Not only did VB6 not have overloaded constructors, it didn't have them at all.

If you made your own class, you could declare it using the New keyword, but there was no actual New routine in the class, it was just basically a keyword that told the runtime to create a class instance.

.NET rocks!

----------


## steve_rm

Hello,

Just recently I have always used a global collection of my variables in a class, and using the public properties to get and set them. 
i.e. as i have my code open.


vb Code:
Private Shared customerSoftwarePart As Integer
  'Get and set the customers's software
    Public Property customerSoftwarePartID() As Integer
        Get
            Return customerSoftwarePart
        End Get
        Set(ByVal value As Integer)
            customerSoftwarePart = value
        End Set
    End Property

I have also used the constructor to pass data on to the form as well. 

I guess its just personal and consistency on the programmer to decide which one is best.

Steve

----------


## kleinma

why would you declare the customerSoftwarePart variable as shared, when the property exposing it is not shared?

----------


## Shaggy Hiker

Besides which, a module is a Public Shared class, so you might as well just use a module.

----------


## techgnome

> Eh, it depends on the parent, too - I'm using a container parent for all forms in Unified. That way everything has a similar look and feel (unified design). Whenever I want to access a control on the main container form (which is what I prefer to call MDI parents), I simply say Me.Parent.pnHeader (the header bar), and change it however I want. Or use anything on the form 
> 
> However, this doesn't work for things like Panel controls and so on - they rely on the common set. I can't do things like "me.control.item(0).parent.checked = true" because it's not common to that object...that makes some things difficult, or I haven't figured out yet how to do it


Ick... I cringe when I see that.... I prefer to expose events, raising them from the child form. Then I can let the parent form decide if it's going to deal with the event or not. I had a situation where all my child forms inherited from a main form (for consistency, gawd I love OOP) and they all raise status events for some of the actions going on. In a couple of cases, I don't care to know what a particular form is doing, so I extended the EventArgs parameter to include a key name that allows me to identify who raised the event. Then from there, the parent can decide to deal with the message, or ignore it.

I also used this same technique to send messages from one form to another via the parent. Child 1 raises the messageQueued event, the Parent traps for it, sees that it's for another Child (Child 2)... makes sure we have an instance of Child 2, and passes the message on. If no instance of Child is found, the message is tossed.

-tg

----------


## daemonk

one issue that was always kinda fuzzy to me but I never bothered to find out why because it just worked was:

-I have a form, TempForm with a public member, TempDS as dataset.
-I declare this TempForm.TempDS = AnotherForm.Dataset. 

when I make changes to TempDS in TempForm, the DataSet in AnotherForm also gets changed. 

I always thought the value of DataSet in AnotherForm was being copied to TempDS in TempForm. So when you change TempDS inTempForm, DataSet in AnotherForm will not get changed. But it seems the reference to DataSet in AnotherForm was passed instead. 

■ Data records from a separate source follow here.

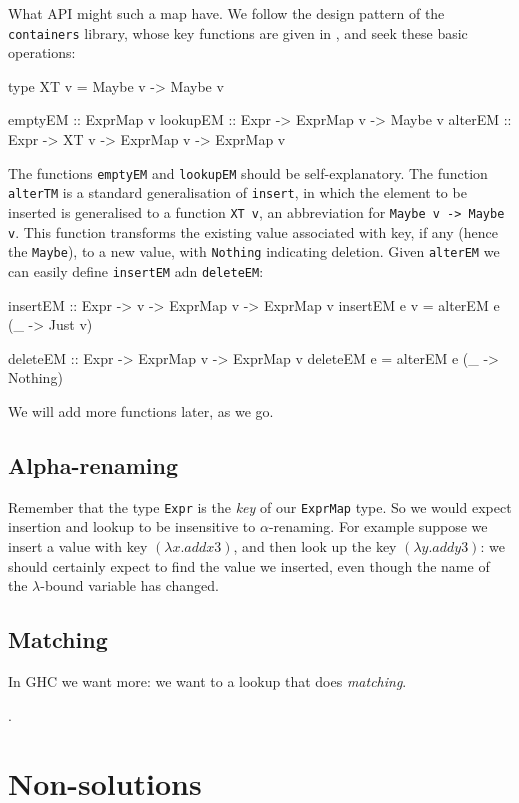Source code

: \documentclass[format=sigplan]{acmart}
\theoremstyle{theorem}
\theoremstyle{definition}
\theoremstyle{remark}
\begin{document}
What API might such a map have. We follow the design pattern of
the \lstinline{containers} library, whose key functions are given in ,
and seek these basic operations:
\begin{code}
  type XT v = Maybe v -> Maybe v

  emptyEM  :: ExprMap v
  lookupEM :: Expr -> ExprMap v -> Maybe v
  alterEM  :: Expr -> XT v -> ExprMap v -> ExprMap v
\end{code}
The functions \lstinline{emptyEM} and \lstinline{lookupEM} should be
self-explanatory.  The function \lstinline{alterTM} is a standard
generalisation of \lstinline{insert}, in which the element to be
inserted is generalised to a function \lstinline{XT v}, an
abbreviation for \lstinline{Maybe v -> Maybe v}.  This function
transforms the existing value associated with key, if any (hence the
\lstinline{Maybe}), to a new value, with \lstinline{Nothing}
indicating deletion.  Given \lstinline{alterEM} we can easily define \lstinline{insertEM} adn \lstinline{deleteEM}:
\begin{code}
  insertEM :: Expr -> v -> ExprMap v -> ExprMap v
  insertEM e v = alterEM e (\_ -> Just v)

  deleteEM :: Expr -> ExprMap v -> ExprMap v
  deleteEM e = alterEM e (\_ -> Nothing)
\end{code}
We will add more functions later, as we go.

\subsection{Alpha-renaming}

Remember that the type \lstinline{Expr} is the \emph{key} of our \lstinline{ExprMap} type.
So we would expect insertion and lookup to be insensitive to
$\alpha$-renaming. For example suppose we insert a value with key
$(\lambda x. add x 3)$, and then look up the
key $(\lambda y. add y 3)$: we should
certainly expect to find the value we inserted, even though the name
of the $\lambda$-bound variable has changed.


\subsection{Matching}
In GHC we want more: we want to a lookup that does \emph{matching}.

.

\section{Non-solutions} \label{sec:ord}
\end{document}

When I do the same thing with like a string or int type public member, the value gets copied, the reference doesn't get passed. Do VB.net pass reference or value differently based on what variable you use?

----------


## Shaggy Hiker

Actually, this is the behavior for all reference types. Watch carefully, and you will find that it happens for strings as well. What is happening is that a reference type is nothing but a pointer (the address of the first byte of the object). When you copy a reference type, you copy only the address. This is called a shallow copy. For it to behave otherwise would be called a deep copy, and you have to implement that yourself for all objects that don't already have a Copy method (string does).

The reason for this is that an object can hold pointers to other items, such as arrays of objects, other strings, etc. Simply creating a new instance of the object leaves some ambiguity: Do you make copies of all the underlying objects? And if so, how? Some objects require very specific actions to create, so would you call the constructors for them? Do you have all the data needed to call their constructors?

C++ has something called a copy constructor that allows for a deep copy. The copy constructor doesn't actually do anything, though, all it is is a standardized method signature, you are still required to explicitly code how this copy is supposed to happen. .NET has no standardized form of a copy constructor, but you still have to code how this happens.

If you want a deep copy, that is, you want to make a true copy of an object, you have to create a method to do so. Without that, you are just copying the address to the first byte of memory for the object, and nothing more.

----------


## Shaggy Hiker

I have now edited the original post to include a paragraph on the use of an overloaded constructor. I think I captured what could be done with that, but have a look.

----------


## daemonk

Whenever I passed strings or ints, the value always gets copied over instead of reference getting passed. Does it have to do with the "new" syntax? 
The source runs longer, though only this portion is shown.